When Mikeal Colville-Anderson of Copenhagenize first called Denmark the 'cycling capital of the world' we scoffed a little. Amsterdam still has way more bike lanes, more cyclists, and a longer history of city cycling. But Copenhagen is far more marketable - and Mikeal realized that. And he's right. Copenhagen has a wonderfully self-reflexive bicycle culture. The first bike lane was only paved 25 years ago. It is still in the midst of accomplishing itself. But what the Danes have accomplished is remarkable. Over 350km of cycling lanes and a plan to have one in every two citizens cycling by the year 2015. The Danes approach the bicycle with a creative and energetic vitality that is at once inspiring and infectious. And, when scandinavian design first approached the bicycle, the results were beautiful. No one had ever approached a bicycle as a design object. But the Danes wouldn't buy it unless it was. This is why little bicycle design houses like CykelMageren and Sogreni exist in Copenhagen. The Danes will pay a lot for their artifacts, after all, their artifacts are avatars of themselves - just like a car is for a North American.

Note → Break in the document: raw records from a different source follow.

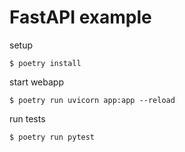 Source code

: # FastAPI example

setup

```
$ poetry install
```

start webapp

```
$ poetry run uvicorn app:app --reload
```

run tests

```
$ poetry run pytest
``` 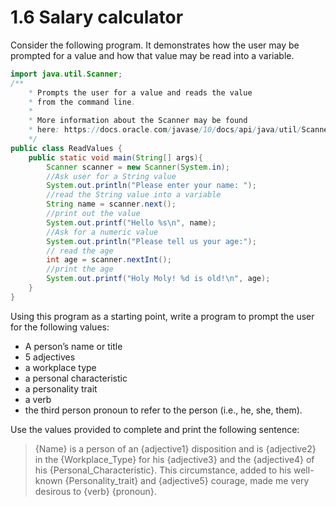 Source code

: # 1.6 Salary calculator

Consider the following program. It demonstrates how the user may be prompted for a value and how that value may be read into a variable.

  
```java
import java.util.Scanner;
/**
    * Prompts the user for a value and reads the value
    * from the command line.
    * 
    * More information about the Scanner may be found
    * here: https://docs.oracle.com/javase/10/docs/api/java/util/Scanner.html
    */
public class ReadValues {
    public static void main(String[] args){
        Scanner scanner = new Scanner(System.in);
        //Ask user for a String value
        System.out.println("Please enter your name: ");
        //read the String value into a variable
        String name = scanner.next();
        //print out the value
        System.out.printf("Hello %s\n", name);
        //Ask for a numeric value
        System.out.println("Please tell us your age:");
        // read the age
        int age = scanner.nextInt();
        //print the age
        System.out.printf("Holy Moly! %d is old!\n", age);
    }
}
```

Using this program as a starting point, write a program to prompt the user for the following values:

- A person’s name or title
- 5 adjectives
- a workplace type
- a personal characteristic
- a personality trait
- a verb
- the third person pronoun to refer to the person (i.e., he, she, them).

Use the values provided to complete and print the following sentence:

> {Name} is a person of an {adjective1} disposition and is {adjective2} in the {Workplace_Type} for his {adjective3} and the {adjective4} of his {Personal_Characteristic}. This circumstance, added to his well-known {Personality_trait} and {adjective5} courage, made me very desirous to {verb} {pronoun}.

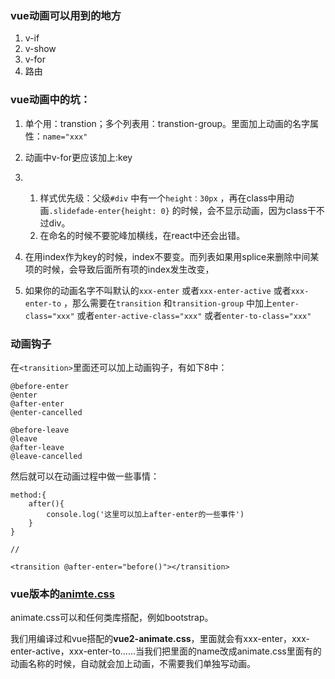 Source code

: ### vue动画可以用到的地方

1. v-if
2. v-show
3. v-for
4. 路由


### vue动画中的坑：

1. 单个用：transtion；多个列表用：transtion-group。里面加上动画的名字属性：`name="xxx"`

2. 动画中v-for更应该加上:key

3. ​

   1. 样式优先级：父级`#div` 中有一个`height：30px` ，再在class中用动画`.slidefade-enter{height: 0}` 的时候，会不显示动画，因为class干不过div。
   2. 在命名的时候不要驼峰加横线，在react中还会出错。

4. 在用index作为key的时候，index不要变。而列表如果用splice来删除中间某项的时候，会导致后面所有项的index发生改变，

5. 如果你的动画名字不叫默认的`xxx-enter` 或者`xxx-enter-active` 或者`xxx-enter-to` ，那么需要在`transition` 和`transition-group` 中加上`enter-class="xxx"` 或者`enter-active-class="xxx"` 或者`enter-to-class="xxx"`

### 动画钩子

   在`<transition>`里面还可以加上动画钩子，有如下8中：

   ```
   @before-enter
   @enter
   @after-enter
   @enter-cancelled

   @before-leave
   @leave
   @after-leave
   @leave-cancelled
   ```

   然后就可以在动画过程中做一些事情：

   ```
   method:{
       after(){
           console.log('这里可以加上after-enter的一些事件')
       }
   }

   //

   <transition @after-enter="before()"></transition>
   ```

### vue版本的[animte.css](https://daneden.github.io/animate.css/)

animate.css可以和任何类库搭配，例如bootstrap。

我们用编译过和vue搭配的**vue2-animate.css**，里面就会有xxx-enter，xxx-enter-active，xxx-enter-to……当我们把<transition>里面的name改成animate.css里面有的动画名称的时候，自动就会加上动画，不需要我们单独写动画。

Biomega is truly the most representative bicycle of Denmark. People visit Denmark to see a civilization that truly values a distilled and rarified civility as its cornerstone. The almost alchemical mix of bicycles, design, fashion, and clever urbanism represents a vernacular and dignity missing in North America. With its shaft drive, the Biomega solved the biggest problem of Copenhagen: weather. Copenhagen is covered in a misty cold ice for the better part of the year, and bikes are stored outside. Even the Dutch bikes - so prolifically scattered over Copenhagen - are victims of the salt poured on the streets. The almost hermetically sealed shaft reduces the moving parts of the drivetrain from 116 moving parts to only three, and uses grease instead of oil - eliminating constant cleaning and lubrication. This, combined with the austere Danish minimalism of Jens-Martin Skibsted, represents a notable leap in the bicycles evolution. As Gary Fisher said of his Biomega, 'it betters the breed.'
Copenhagen means many things to many people, but it almost always means bicycles and design. And fashion. Biomega embodies all of this. So, when Hilary Clinton shakes hands over a Biomega and Michael Bloomberg takes one for a spin, they are not only riding a fundamentally Danish bike, but also a reflection of Danish sensibility; of a creative and playful responsibility; of a collectivist sociability; of a capitalism that creates sustainable artifacts. Objects that bear ligature of past authority. And bikes that keep your clothing clean. Just imagine that.
We're off to Copenhagen again in January. Report forthcoming!